Chorus. This chorus seems hopelessly botched in the first half, and all the attempts to mend it are more or less unsatisfactory. If any one think “plashing torrents” a strong phrase, he must know that it is no stronger than καναχὲς in the original, a word familiar to every student of Homer. The ἐρυμα (or ἐρμα—Herm.), I agree with every interpreter, except Klausen, in applying to the tomb of Agamemnon; of the κακῶν κεδνῶν τε, I can make nothing, beyond incorporating the Scholiast’s gloss, ἀπότροπον των ἠμετέρων κακῶν.

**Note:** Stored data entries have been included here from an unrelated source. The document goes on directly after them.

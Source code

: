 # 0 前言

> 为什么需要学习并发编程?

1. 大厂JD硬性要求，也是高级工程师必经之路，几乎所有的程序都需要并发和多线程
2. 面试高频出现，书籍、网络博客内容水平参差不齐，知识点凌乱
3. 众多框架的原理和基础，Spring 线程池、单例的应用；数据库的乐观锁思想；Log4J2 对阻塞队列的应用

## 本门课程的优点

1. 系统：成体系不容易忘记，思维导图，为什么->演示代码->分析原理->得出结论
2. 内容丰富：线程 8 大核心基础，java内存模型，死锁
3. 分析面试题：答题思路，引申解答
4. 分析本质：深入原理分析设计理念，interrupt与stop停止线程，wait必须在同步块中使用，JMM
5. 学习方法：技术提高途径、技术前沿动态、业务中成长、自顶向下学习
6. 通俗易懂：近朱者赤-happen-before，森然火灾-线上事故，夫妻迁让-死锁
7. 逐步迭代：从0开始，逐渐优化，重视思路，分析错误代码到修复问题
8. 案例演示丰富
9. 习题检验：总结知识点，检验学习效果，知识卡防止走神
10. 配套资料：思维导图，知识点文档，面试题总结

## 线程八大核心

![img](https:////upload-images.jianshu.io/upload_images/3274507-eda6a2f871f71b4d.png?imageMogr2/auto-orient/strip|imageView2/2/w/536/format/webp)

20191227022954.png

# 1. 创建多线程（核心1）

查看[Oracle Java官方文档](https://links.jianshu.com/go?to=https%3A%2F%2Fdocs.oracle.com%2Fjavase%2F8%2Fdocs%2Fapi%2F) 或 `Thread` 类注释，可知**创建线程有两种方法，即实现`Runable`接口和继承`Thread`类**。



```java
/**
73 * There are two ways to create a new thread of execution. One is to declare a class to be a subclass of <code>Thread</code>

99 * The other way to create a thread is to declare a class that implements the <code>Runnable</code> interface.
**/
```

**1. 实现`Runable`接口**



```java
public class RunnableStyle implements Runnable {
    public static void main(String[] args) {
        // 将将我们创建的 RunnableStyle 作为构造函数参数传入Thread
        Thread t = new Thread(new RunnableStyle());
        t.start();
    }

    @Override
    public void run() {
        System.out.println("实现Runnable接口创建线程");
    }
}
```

Electra. The reader will find in Pot. a somewhat amplified translation of the line here—
κήρυξ μεγιστε των άνω τε καὶ κάτω,
mentioned above as having been thrown back by Hermann to the commencement of Electra’s address over the tomb of her father, immediately preceding the short choral ode. It is literally translated by E. P., Oxon.—
“O mightiest herald of the powers above and below,”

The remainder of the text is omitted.